Residents flee as trailer home burns near Bloomington (Video)
Jennifer Lee Preyss
March 30, 2012 at 10:05 p.m.
Updated March 29, 2012 at 10:30 p.m.
Sitting in a plastic lawn chair outside her trailer home, Angie Chavez buried her head in both hands and sobbed.
Her trailer home, located in the 1100 block of Farm-to-Market Road 1432 in Bloomington, caught fire at 4:13 p.m. Friday.
As the flames spread and destroyed the back side of her home, Chavez wiped the tears from her eyes and stared blankly at the firefighters aiming water at the flames.
"We don't have nowhere to go," she said. "And all my medicines I need for my Hepatitis C and my shots are in there."
Before the fire engulfed her kitchen, Chavez said she was frying onions in a pan. Then she heard a loud pop. Moments later, her mobile home caught fire, and she watched as smoke plumes filled the kitchen.

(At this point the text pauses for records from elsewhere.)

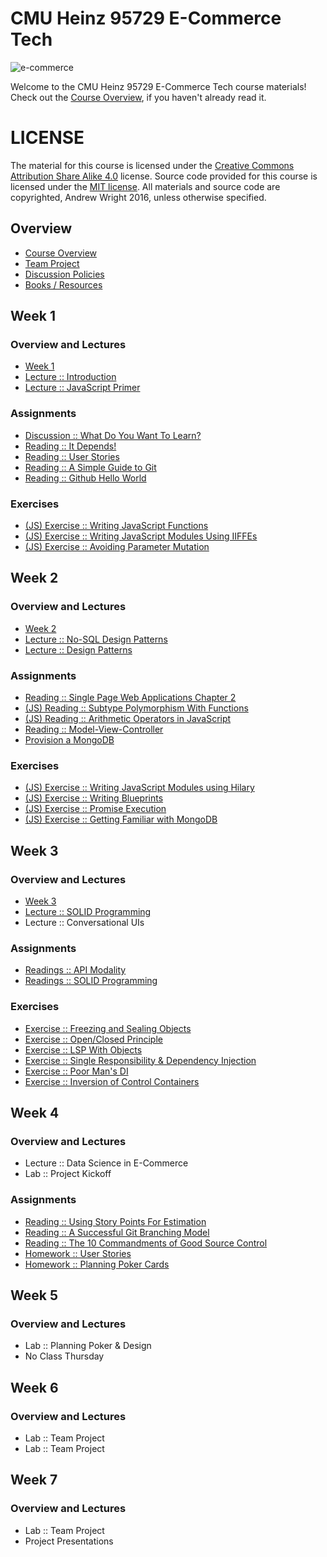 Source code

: # CMU Heinz 95729 E-Commerce Tech
![e-commerce](https://cloud.githubusercontent.com/assets/933621/10716481/265914d0-7b11-11e5-8538-a32894ea5ccb.jpg)

Welcome to the CMU Heinz 95729 E-Commerce Tech course materials! Check out the [Course Overview](./materials/Course-Overview.md), if you haven't already read it.

# LICENSE
The material for this course is licensed under the [Creative Commons Attribution Share Alike 4.0](LICENSE_CONTENT) license. Source code provided for this course is licensed under the [MIT license](LICENSE_SOFTWARE). All materials and source code are copyrighted, Andrew Wright 2016, unless otherwise specified.

## Overview

* [Course Overview](./materials/Course-Overview.md)
* [Team Project](./materials/Team-Project.md)
* [Discussion Policies](./materials/Discussion-Board-Policy.md)
* [Books / Resources](./materials/Resources.md)

## Week 1
### Overview and Lectures

* [Week 1](./materials/Week-1.md)
* [Lecture :: Introduction](./materials/Lecture-%3A%3A-Introduction.md)
* [Lecture :: JavaScript Primer](./materials/Lecture-%3A%3A-JavaScript-Primer.md)

### Assignments

* [Discussion :: What Do You Want To Learn?](./materials/Discussion-%3A%3A-What-Do-You-Want-To-Learn.md)
* [Reading :: It Depends!](./materials/Reading-%3A%3A-It-Depends.md)
* [Reading :: User Stories](./materials/Reading-%3A%3A-User-Stories.md)
* [Reading :: A Simple Guide to Git](./materials/Reading-%3A%3A-A-Simple-Guide-to-Git.md)
* [Reading :: Github Hello World](./materials/Reading-%3A%3A-Github-Hello-World.md)

### Exercises

* [(JS) Exercise :: Writing JavaScript Functions](./materials/Exercise-%3A%3A-Writing-JavaScript-Functions.md)
* [(JS) Exercise :: Writing JavaScript Modules Using IIFFEs](./materials/Exercise-%3A%3A-Writing-JavaScript-Modules-Using-IIFEs.md)
* [(JS) Exercise :: Avoiding Parameter Mutation](./materials/Exercise-%3A%3A-Avoiding-Parameter-Mutation.md)

## Week 2
### Overview and Lectures

* [Week 2](./materials/Week-2.md)
* [Lecture :: No-SQL Design Patterns](./materials/Lecture-%3A%3A-NoSQL-Design-Patterns.md)
* [Lecture :: Design Patterns](./materials/Lecture-%3A%3A-Design-Patterns.md)


### Assignments

* [Reading :: Single Page Web Applications Chapter 2](./materials/Reading-%3A%3A-Single-Page-Web-Applications-Chapter-2.md)
* [(JS) Reading :: Subtype Polymorphism With Functions](./materials/Reading-%3A%3A-Subtype-Polymorphism-With-Functions.md)
* [(JS) Reading :: Arithmetic Operators in JavaScript](./materials/Reading-%3A%3A-Arithmetic-Operators-in-JavaScript.md)
* [Reading :: Model-View-Controller](./materials/Reading-%3A%3A-Model-View-Controller.md)
* [Provision a MongoDB](./materials/Provision-a-MongoDB.md)

### Exercises

* [(JS) Exercise :: Writing JavaScript Modules using Hilary](./materials/Exercise-%3A%3A-Writing-JavaScript-Modules-using-Hilary.md)
* [(JS) Exercise :: Writing Blueprints](./materials/Exercise-%3A%3A-Writing-Blueprints.md)
* [(JS) Exercise :: Promise Execution](./materials/Exercise-%3A%3A-Promise-Execution.md)
* [(JS) Exercise :: Getting Familiar with MongoDB](./materials/Exercise-%3A%3A-Getting-Familiar-With-MongoDB.md)

## Week 3
### Overview and Lectures

* [Week 3](./materials/Week-3.md)
* [Lecture :: SOLID Programming](./materials/Lecture-%3A%3A-SOLID-Programming.md)
* Lecture :: Conversational UIs

### Assignments

* [Readings :: API Modality](./materials/Reading-%3A%3A-API-Modality.md)
* [Readings :: SOLID Programming](./materials/Reading-%3A%3A-SOLID-Programming.md)

### Exercises

* [Exercise :: Freezing and Sealing Objects](./materials/Exercise-%3A%3A-Freezing-and-Sealing-Objects.md)
* [Exercise :: Open/Closed Principle](./materials/Exercise-%3A%3A-Open-Closed-Principle.md)
* [Exercise :: LSP With Objects](./materials/Exercise-%3A%3A-LSP-With-Objects.md)
* [Exercise :: Single Responsibility & Dependency Injection](./materials/Exercise-%3A%3A-Single-Responsibility-and-Dependency-Injection.md)
* [Exercise :: Poor Man's DI](./materials/Exercise-%3A%3A-Poor-Man%27s-DI.md)
* [Exercise :: Inversion of Control Containers](./materials/Exercise-%3A%3A-Inversion-of-Control-Containers.md)

## Week 4
### Overview and Lectures

* Lecture :: Data Science in E-Commerce
* Lab :: Project Kickoff

### Assignments

* [Reading :: Using Story Points For Estimation](./materials/Reading-%3A%3A-Using-Story-Points-For-Estimation.md)
* [Reading :: A Successful Git Branching Model](./materials/Reading-%3A%3A-A-Successful-Git-Branching-Model.md)
* [Reading :: The 10 Commandments of Good Source Control](./materials/Reading-%3A%3A-The-10-Commandments-of-Good-Source-Control.md)
* [Homework :: User Stories](./materials/Homework-%3A%3A-User-Stories.md)
* [Homework :: Planning Poker Cards](./materials/Homework-%3A%3A-Planning-Poker-Cards.md)

## Week 5
### Overview and Lectures

* Lab :: Planning Poker & Design
* No Class Thursday

## Week 6
### Overview and Lectures

* Lab :: Team Project
* Lab :: Team Project

## Week 7
### Overview and Lectures

* Lab :: Team Project
* Project Presentations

"I had just taken some medication and I was starting to nod off," the 57-year-old Bloomington resident, said. "I thought it was my onions popping."
Chavez and her husband, Willie Chavez, live in the residence together. Willie was not in the home when it caught fire.
For the past three years, the couple has lived rent-free in the home, which is owned by John Anderson, the homeowner of a main house located on ranch land at the same address.
The couple works the ranch for Anderson, cutting grass and tending to the animals, Chavez said.
Chavez's brother-in-law, Pedro Gutierrez, who was in the main house when the home caught fire, was the first to witness the the smoke and ran to the trailer to alert his sister-in-law.
"She was about to take a nap on the couch when it caught fire," said Chavez's sister Aurora Gutierrez, who also witnessed the fire start.
Anderson, who declined to be interviewed, said the trailer home did not have insurance.
No other structures were damaged in the fire.
Victoria Fire Department Battalion Chief Shannon Martin said the area of the home that caught fire appeared to be an addition to the original trailer. Though some areas of the home were undamaged, the structure was unlivable, Martin said.
The American Red Cross Crossroads chapter is assisting the couple.